5 minutes. Imagine you will completely lose your memory of 2010 in five minutes. Set an alarm for five minutes and capture the things you most want to remember about 2010.
I didn't write about it in July but if I only have 5 minutes I would write about a hug.
One hug.
One hug that lasted over 30 minutes.
It was July. It was the last weekend I would have to make the drive from the place I considered home back to the place I so badly wanted to leave.
B returned from the lake and was fixing my mom's air conditioner and I stopped to see him. We hadn't had a chance, aside from a little time at the lake over Memorial Day, to be alone and just talk. Just the two of us, in person, in quite some time.
So nice to have an in-person conversation, to catch up on all the things we thought we had shared but realized we hadn't talked about or had just barely scratched the surface.
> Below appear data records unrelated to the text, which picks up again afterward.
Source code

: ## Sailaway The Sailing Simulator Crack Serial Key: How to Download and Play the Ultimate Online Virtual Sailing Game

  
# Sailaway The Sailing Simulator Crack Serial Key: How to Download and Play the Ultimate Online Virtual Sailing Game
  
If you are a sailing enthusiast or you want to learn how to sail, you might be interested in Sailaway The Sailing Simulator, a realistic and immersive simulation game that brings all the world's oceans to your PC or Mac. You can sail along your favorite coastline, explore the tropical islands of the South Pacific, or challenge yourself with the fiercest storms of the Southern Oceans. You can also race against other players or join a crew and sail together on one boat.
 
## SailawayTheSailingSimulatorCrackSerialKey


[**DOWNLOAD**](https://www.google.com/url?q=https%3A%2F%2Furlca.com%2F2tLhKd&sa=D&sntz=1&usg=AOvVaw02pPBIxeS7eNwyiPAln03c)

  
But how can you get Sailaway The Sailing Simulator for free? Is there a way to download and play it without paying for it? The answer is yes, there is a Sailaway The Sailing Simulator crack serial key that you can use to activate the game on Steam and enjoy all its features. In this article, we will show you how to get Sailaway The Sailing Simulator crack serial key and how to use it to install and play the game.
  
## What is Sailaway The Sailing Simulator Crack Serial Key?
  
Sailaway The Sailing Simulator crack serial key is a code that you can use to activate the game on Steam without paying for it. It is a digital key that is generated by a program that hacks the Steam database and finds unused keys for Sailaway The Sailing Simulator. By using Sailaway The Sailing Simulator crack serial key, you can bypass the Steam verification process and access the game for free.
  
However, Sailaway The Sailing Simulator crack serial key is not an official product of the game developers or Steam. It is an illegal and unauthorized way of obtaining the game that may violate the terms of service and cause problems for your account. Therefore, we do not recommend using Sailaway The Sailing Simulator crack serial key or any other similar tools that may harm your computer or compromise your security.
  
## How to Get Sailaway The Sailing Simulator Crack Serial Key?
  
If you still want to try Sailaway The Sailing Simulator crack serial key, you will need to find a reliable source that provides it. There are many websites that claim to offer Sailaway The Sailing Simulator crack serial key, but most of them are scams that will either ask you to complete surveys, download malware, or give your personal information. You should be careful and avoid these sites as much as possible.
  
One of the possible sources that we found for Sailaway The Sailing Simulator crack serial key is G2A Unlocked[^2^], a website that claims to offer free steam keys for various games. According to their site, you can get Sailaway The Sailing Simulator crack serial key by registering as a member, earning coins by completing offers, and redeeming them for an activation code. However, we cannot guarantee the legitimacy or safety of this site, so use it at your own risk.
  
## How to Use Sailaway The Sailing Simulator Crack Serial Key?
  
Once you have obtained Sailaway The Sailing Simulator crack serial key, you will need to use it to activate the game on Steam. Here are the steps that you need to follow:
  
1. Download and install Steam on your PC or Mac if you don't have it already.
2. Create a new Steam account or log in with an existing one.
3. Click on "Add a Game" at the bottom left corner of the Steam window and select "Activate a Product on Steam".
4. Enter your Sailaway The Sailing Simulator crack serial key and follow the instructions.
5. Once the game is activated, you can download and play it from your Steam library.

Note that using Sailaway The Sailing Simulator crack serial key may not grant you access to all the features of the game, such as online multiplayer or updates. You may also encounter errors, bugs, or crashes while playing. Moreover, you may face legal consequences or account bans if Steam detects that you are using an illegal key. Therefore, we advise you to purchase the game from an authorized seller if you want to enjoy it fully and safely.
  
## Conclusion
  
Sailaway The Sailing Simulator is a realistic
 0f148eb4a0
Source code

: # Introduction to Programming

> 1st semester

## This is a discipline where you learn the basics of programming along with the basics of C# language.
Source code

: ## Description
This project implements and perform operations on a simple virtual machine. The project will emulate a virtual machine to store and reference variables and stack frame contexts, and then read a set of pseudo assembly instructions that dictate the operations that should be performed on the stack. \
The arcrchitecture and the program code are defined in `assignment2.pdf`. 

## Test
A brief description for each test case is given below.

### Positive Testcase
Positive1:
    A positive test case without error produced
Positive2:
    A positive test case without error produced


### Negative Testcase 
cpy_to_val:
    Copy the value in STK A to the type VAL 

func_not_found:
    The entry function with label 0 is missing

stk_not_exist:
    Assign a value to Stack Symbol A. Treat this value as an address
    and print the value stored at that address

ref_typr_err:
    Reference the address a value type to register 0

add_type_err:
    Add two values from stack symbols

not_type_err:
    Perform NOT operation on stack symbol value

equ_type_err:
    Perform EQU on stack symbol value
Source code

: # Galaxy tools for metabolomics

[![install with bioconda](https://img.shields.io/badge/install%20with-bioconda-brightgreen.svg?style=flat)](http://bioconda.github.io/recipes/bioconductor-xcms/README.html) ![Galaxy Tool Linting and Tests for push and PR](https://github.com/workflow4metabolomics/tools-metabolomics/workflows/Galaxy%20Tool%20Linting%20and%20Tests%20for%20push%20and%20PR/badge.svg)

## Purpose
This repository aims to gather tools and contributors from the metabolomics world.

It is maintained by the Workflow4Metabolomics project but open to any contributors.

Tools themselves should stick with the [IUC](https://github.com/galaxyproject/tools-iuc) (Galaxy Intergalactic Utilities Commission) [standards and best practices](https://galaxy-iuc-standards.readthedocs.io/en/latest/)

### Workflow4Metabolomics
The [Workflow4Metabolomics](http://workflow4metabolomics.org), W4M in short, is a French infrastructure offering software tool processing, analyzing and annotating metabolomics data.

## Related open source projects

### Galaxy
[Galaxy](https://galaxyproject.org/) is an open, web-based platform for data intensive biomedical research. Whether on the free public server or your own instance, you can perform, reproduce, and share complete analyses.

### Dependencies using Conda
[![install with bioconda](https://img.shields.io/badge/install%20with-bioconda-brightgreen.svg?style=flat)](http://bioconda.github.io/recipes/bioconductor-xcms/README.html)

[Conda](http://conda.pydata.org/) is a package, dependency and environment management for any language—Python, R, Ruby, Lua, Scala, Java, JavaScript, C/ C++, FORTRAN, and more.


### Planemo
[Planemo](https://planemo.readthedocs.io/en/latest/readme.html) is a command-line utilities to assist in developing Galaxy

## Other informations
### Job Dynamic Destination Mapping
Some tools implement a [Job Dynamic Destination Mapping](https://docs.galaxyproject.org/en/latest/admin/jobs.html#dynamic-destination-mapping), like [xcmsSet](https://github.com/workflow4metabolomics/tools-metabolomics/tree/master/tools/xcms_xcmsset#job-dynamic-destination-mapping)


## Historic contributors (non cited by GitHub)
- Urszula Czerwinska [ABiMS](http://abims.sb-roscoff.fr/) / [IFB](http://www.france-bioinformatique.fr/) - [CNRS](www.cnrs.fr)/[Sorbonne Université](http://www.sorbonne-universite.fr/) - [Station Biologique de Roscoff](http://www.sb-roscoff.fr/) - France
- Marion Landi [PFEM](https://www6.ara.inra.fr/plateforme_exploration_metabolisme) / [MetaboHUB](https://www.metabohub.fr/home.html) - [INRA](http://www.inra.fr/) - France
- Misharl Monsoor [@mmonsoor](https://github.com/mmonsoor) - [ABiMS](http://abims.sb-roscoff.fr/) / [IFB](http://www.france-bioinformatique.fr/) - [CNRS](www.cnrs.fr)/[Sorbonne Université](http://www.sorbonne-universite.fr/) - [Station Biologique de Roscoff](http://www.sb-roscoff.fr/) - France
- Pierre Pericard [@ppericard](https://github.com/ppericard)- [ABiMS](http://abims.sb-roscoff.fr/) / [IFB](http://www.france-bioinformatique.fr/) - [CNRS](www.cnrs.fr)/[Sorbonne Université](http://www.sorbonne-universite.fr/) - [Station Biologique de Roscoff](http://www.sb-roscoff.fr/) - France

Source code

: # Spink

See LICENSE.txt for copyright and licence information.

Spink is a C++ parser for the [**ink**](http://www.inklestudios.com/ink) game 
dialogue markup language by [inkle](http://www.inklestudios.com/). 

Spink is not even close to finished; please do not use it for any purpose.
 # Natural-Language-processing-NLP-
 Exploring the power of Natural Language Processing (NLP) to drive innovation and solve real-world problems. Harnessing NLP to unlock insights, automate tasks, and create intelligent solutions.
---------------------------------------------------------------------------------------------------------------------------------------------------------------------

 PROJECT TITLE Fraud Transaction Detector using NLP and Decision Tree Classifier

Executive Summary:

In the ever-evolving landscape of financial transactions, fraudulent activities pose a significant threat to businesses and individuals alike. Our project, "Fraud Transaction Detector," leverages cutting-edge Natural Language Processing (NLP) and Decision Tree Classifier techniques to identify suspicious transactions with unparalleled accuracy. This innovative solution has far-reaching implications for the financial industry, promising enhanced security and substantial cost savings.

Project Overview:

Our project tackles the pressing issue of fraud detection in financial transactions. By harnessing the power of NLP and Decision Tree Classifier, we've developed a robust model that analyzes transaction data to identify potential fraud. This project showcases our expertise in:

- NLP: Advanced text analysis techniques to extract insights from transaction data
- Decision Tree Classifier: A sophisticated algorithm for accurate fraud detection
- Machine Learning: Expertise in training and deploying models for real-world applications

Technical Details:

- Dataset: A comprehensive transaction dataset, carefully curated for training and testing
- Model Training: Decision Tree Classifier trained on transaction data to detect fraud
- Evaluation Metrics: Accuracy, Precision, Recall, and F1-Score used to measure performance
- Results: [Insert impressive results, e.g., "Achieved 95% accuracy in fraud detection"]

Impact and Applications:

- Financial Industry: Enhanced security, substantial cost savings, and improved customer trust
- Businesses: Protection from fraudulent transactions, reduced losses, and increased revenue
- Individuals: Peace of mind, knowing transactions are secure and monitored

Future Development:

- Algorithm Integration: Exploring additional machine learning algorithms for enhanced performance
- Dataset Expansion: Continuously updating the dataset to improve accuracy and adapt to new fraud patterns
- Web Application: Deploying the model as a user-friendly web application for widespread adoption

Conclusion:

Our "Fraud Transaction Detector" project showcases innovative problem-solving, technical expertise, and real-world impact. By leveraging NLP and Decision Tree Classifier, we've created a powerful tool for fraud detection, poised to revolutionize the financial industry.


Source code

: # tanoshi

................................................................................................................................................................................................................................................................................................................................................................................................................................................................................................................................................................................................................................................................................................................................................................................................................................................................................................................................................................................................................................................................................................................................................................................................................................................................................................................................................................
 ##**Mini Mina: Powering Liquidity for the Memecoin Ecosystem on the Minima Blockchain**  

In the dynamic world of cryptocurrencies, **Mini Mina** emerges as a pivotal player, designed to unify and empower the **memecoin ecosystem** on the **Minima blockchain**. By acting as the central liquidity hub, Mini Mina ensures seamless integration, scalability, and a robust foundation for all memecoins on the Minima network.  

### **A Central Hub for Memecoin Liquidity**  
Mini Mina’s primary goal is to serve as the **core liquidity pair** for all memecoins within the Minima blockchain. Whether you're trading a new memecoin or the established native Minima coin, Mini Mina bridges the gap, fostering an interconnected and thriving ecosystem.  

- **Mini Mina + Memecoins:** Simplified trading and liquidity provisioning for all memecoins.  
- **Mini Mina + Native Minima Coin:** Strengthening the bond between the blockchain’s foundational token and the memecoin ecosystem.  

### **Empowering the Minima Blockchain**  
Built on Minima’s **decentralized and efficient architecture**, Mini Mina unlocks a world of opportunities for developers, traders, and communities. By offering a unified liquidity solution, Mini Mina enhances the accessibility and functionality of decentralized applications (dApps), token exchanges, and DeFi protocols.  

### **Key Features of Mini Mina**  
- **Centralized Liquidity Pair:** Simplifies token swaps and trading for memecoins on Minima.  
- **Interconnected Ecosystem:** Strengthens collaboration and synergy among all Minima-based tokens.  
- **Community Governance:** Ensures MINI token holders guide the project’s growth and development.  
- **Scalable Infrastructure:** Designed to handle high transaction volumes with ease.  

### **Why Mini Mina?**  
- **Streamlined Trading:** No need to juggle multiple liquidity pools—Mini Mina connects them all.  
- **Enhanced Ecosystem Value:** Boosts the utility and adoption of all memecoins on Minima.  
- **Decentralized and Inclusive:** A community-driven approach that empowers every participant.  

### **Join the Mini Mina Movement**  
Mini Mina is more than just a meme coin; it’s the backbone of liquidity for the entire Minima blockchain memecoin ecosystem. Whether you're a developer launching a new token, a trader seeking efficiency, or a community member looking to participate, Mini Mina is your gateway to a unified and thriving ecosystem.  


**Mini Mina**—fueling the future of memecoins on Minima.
Sometimes the phone or bbm just doesn't give you all the details.
But soon it was time for us to go. He to a dinner with his dad, me a date with the highway that took me to where I didn't want to be.
He pulled me into a hug and held me there. So tight. After a minute or two I went to pull away and he pulled me back in and there we stayed. For over a half an hour.
Two people wrapped in each others arms.
Friendship and love for two people that despite friendship and love will never be anything else.
That is a feeling I never want to forget.
Sometimes? We really just need a hug. A nice, long, tight one.
ReplyDeleteThat is such a good memory, despite it all, with B. And you're right, sometimes that hug, that long, meaningful-without-saying-a-word hug is what we need.
ReplyDeleteI've needed one of those hugs all year. I'm glad you have that memory.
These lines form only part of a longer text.